Wie sieht das Abkommen aus?

So macht sich Frankfurt Hoffnungen auf die Bankenagentur EBA. Auch andere Städte buhlen um die Ansiedlung. Schnell wird es aber keine Entscheidung geben. Erst beim Gipfel im Juni werden die Kriterien und das Verfahren für die Vergabe der Agenturen festgelegt. In der zweiten Phase der Verhandlungen soll dann über die Gestaltung der Zukunft gesprochen werden.

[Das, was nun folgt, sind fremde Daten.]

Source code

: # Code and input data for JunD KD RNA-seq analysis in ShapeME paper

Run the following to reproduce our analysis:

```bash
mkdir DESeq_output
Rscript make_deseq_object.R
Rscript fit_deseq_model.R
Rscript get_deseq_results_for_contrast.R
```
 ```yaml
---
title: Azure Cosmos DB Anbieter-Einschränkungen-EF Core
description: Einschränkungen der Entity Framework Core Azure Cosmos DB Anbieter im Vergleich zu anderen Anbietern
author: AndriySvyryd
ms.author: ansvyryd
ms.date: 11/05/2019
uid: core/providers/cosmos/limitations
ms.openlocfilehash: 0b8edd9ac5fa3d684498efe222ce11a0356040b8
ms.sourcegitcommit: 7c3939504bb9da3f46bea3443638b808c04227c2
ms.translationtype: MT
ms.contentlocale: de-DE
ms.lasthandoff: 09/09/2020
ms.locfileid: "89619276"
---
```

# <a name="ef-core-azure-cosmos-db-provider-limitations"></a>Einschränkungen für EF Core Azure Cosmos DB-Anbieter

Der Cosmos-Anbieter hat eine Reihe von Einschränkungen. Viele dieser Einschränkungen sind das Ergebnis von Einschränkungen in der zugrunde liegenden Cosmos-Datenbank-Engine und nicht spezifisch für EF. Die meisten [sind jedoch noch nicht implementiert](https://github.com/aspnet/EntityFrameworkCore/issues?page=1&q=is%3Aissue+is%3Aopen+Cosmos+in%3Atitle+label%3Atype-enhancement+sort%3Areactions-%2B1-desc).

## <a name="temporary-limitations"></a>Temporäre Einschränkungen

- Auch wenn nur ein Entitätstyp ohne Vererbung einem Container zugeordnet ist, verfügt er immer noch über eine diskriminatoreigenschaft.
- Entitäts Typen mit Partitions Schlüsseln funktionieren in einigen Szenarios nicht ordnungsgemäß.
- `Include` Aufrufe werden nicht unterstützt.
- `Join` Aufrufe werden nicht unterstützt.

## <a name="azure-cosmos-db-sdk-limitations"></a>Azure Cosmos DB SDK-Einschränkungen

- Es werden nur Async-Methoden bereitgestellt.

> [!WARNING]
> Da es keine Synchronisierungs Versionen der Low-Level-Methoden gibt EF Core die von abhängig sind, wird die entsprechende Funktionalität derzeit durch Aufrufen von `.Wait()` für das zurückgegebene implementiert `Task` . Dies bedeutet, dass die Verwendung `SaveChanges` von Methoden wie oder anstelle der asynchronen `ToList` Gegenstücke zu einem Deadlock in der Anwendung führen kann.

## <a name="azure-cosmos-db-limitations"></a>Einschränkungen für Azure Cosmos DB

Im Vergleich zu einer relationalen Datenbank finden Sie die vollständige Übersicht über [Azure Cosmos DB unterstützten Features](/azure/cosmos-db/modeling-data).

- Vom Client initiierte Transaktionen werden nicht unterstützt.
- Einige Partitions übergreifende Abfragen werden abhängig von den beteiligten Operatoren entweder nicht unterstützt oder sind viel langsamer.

Wie sieht das Freihandelsabkommen aus, das die Wirtschaftsbeziehungen nach dem Austritt Londons aus dem Binnenmarkt regeln soll? Wie wollen London und Brüssel in der Verteidigungs- und Sicherheitspolitik über 2019 hinaus zusammen arbeiten? Bewusst offen hält sich Brüssel die Frage, wann die zweite Phase der Verhandlungen beginnen könnte. In den Leitlinien heißt es lediglich, dass dafür genügend Fortschritte in der ersten Phase erzielt werden müssten.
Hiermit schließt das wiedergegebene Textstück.